GIVEN INFORMATION ::
::::::

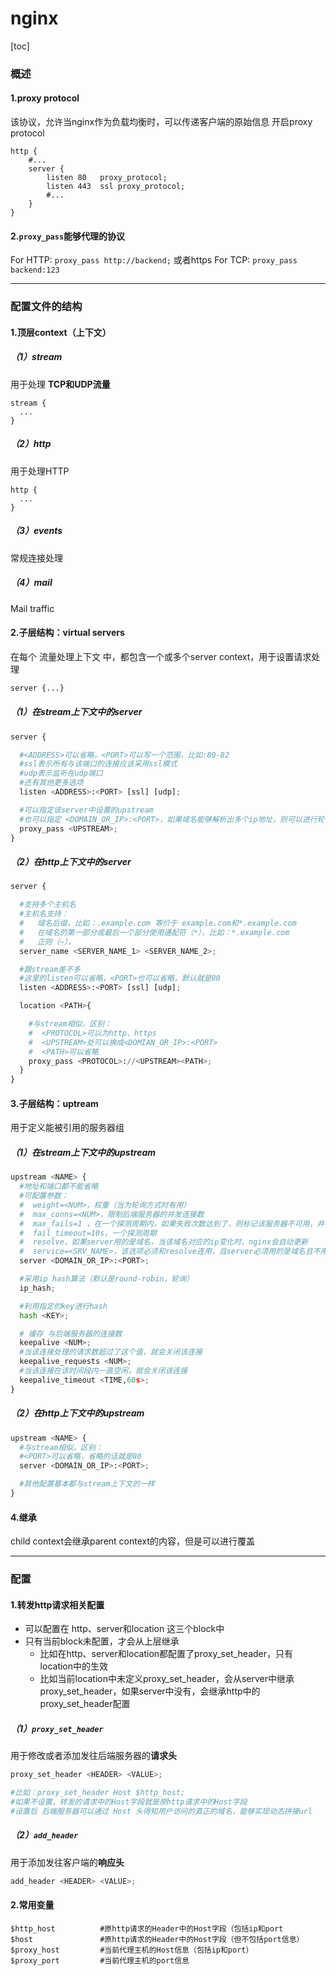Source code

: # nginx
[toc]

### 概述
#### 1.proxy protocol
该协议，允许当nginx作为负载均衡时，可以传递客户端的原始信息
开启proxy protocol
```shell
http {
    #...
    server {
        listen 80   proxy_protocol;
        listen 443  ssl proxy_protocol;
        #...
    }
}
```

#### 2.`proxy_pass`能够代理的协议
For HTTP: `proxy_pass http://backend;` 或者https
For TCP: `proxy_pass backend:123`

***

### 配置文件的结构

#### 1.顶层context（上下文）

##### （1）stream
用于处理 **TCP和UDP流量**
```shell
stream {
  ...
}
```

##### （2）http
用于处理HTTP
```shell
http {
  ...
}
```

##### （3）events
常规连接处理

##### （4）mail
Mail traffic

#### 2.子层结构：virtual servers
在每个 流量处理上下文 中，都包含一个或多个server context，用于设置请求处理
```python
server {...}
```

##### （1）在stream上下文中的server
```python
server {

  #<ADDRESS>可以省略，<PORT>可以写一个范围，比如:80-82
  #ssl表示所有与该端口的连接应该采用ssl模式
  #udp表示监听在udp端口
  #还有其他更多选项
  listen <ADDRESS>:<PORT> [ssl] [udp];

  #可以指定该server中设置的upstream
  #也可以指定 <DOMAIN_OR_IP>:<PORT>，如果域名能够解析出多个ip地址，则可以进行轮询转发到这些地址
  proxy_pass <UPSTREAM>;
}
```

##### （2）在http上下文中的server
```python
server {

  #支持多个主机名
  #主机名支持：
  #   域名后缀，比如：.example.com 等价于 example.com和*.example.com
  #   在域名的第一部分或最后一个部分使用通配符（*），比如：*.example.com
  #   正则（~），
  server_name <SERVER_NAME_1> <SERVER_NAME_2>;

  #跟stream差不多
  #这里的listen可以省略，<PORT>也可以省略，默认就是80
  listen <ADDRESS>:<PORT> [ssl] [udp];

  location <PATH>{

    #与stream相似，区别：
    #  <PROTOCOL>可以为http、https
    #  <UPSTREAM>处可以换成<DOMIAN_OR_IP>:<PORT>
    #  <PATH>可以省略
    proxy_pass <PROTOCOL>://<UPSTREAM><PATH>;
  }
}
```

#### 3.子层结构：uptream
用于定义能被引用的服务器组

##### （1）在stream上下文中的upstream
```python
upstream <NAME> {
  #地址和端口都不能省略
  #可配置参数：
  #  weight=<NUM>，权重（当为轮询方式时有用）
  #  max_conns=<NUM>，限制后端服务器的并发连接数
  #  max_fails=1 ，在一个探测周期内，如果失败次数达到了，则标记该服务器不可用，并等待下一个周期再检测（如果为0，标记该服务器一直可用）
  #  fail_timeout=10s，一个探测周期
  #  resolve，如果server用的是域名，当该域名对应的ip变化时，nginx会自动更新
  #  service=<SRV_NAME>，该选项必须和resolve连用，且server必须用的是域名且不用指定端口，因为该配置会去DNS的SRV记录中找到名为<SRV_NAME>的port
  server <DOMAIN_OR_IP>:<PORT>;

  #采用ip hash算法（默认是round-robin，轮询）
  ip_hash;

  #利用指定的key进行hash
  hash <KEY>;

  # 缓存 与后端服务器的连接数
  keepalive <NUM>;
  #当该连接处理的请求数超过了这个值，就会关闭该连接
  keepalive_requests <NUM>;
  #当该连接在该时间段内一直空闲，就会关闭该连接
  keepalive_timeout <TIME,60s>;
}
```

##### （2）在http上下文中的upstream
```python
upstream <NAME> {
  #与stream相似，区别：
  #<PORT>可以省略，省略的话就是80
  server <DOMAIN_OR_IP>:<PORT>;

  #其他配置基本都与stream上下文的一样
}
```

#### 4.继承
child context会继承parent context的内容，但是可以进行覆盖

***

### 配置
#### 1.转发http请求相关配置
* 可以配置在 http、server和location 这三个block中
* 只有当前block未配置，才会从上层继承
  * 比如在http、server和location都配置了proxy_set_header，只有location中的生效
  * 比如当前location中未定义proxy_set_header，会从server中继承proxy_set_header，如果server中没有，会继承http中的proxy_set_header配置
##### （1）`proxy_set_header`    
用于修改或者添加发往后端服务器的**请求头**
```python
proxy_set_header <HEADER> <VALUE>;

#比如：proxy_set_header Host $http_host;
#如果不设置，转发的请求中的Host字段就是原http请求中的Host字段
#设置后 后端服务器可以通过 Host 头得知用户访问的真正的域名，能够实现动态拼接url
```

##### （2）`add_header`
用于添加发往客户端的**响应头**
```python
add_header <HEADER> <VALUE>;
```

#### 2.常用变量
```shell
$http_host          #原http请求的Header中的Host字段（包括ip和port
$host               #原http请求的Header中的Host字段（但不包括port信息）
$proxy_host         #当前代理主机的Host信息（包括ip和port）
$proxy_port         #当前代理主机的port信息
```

::::::

The whole listing above, minus its pictures, is what you should write out word for word.

TASK OUTPUT ::
Source code

: # nginx
[toc]

### 概述
#### 1.proxy protocol
该协议，允许当nginx作为负载均衡时，可以传递客户端的原始信息
开启proxy protocol
```shell
http {
    #...
    server {
        listen 80   proxy_protocol;
        listen 443  ssl proxy_protocol;
        #...
    }
}
```

#### 2.`proxy_pass`能够代理的协议
For HTTP: `proxy_pass http://backend;` 或者https
For TCP: `proxy_pass backend:123`

***

### 配置文件的结构

#### 1.顶层context（上下文）

##### （1）stream
用于处理 **TCP和UDP流量**
```shell
stream {
  ...
}
```

##### （2）http
用于处理HTTP
```shell
http {
  ...
}
```

##### （3）events
常规连接处理

##### （4）mail
Mail traffic

#### 2.子层结构：virtual servers
在每个 流量处理上下文 中，都包含一个或多个server context，用于设置请求处理
```python
server {...}
```

##### （1）在stream上下文中的server
```python
server {

  #<ADDRESS>可以省略，<PORT>可以写一个范围，比如:80-82
  #ssl表示所有与该端口的连接应该采用ssl模式
  #udp表示监听在udp端口
  #还有其他更多选项
  listen <ADDRESS>:<PORT> [ssl] [udp];

  #可以指定该server中设置的upstream
  #也可以指定 <DOMAIN_OR_IP>:<PORT>，如果域名能够解析出多个ip地址，则可以进行轮询转发到这些地址
  proxy_pass <UPSTREAM>;
}
```

##### （2）在http上下文中的server
```python
server {

  #支持多个主机名
  #主机名支持：
  #   域名后缀，比如：.example.com 等价于 example.com和*.example.com
  #   在域名的第一部分或最后一个部分使用通配符（*），比如：*.example.com
  #   正则（~），
  server_name <SERVER_NAME_1> <SERVER_NAME_2>;

  #跟stream差不多
  #这里的listen可以省略，<PORT>也可以省略，默认就是80
  listen <ADDRESS>:<PORT> [ssl] [udp];

  location <PATH>{

    #与stream相似，区别：
    #  <PROTOCOL>可以为http、https
    #  <UPSTREAM>处可以换成<DOMIAN_OR_IP>:<PORT>
    #  <PATH>可以省略
    proxy_pass <PROTOCOL>://<UPSTREAM><PATH>;
  }
}
```

#### 3.子层结构：uptream
用于定义能被引用的服务器组

##### （1）在stream上下文中的upstream
```python
upstream <NAME> {
  #地址和端口都不能省略
  #可配置参数：
  #  weight=<NUM>，权重（当为轮询方式时有用）
  #  max_conns=<NUM>，限制后端服务器的并发连接数
  #  max_fails=1 ，在一个探测周期内，如果失败次数达到了，则标记该服务器不可用，并等待下一个周期再检测（如果为0，标记该服务器一直可用）
  #  fail_timeout=10s，一个探测周期
  #  resolve，如果server用的是域名，当该域名对应的ip变化时，nginx会自动更新
  #  service=<SRV_NAME>，该选项必须和resolve连用，且server必须用的是域名且不用指定端口，因为该配置会去DNS的SRV记录中找到名为<SRV_NAME>的port
  server <DOMAIN_OR_IP>:<PORT>;

  #采用ip hash算法（默认是round-robin，轮询）
  ip_hash;

  #利用指定的key进行hash
  hash <KEY>;

  # 缓存 与后端服务器的连接数
  keepalive <NUM>;
  #当该连接处理的请求数超过了这个值，就会关闭该连接
  keepalive_requests <NUM>;
  #当该连接在该时间段内一直空闲，就会关闭该连接
  keepalive_timeout <TIME,60s>;
}
```

##### （2）在http上下文中的upstream
```python
upstream <NAME> {
  #与stream相似，区别：
  #<PORT>可以省略，省略的话就是80
  server <DOMAIN_OR_IP>:<PORT>;

  #其他配置基本都与stream上下文的一样
}
```

#### 4.继承
child context会继承parent context的内容，但是可以进行覆盖

***

### 配置
#### 1.转发http请求相关配置
* 可以配置在 http、server和location 这三个block中
* 只有当前block未配置，才会从上层继承
  * 比如在http、server和location都配置了proxy_set_header，只有location中的生效
  * 比如当前location中未定义proxy_set_header，会从server中继承proxy_set_header，如果server中没有，会继承http中的proxy_set_header配置
##### （1）`proxy_set_header`    
用于修改或者添加发往后端服务器的**请求头**
```python
proxy_set_header <HEADER> <VALUE>;

#比如：proxy_set_header Host $http_host;
#如果不设置，转发的请求中的Host字段就是原http请求中的Host字段
#设置后 后端服务器可以通过 Host 头得知用户访问的真正的域名，能够实现动态拼接url
```

##### （2）`add_header`
用于添加发往客户端的**响应头**
```python
add_header <HEADER> <VALUE>;
```

#### 2.常用变量
```shell
$http_host          #原http请求的Header中的Host字段（包括ip和port
$host               #原http请求的Header中的Host字段（但不包括port信息）
$proxy_host         #当前代理主机的Host信息（包括ip和port）
$proxy_port         #当前代理主机的port信息
```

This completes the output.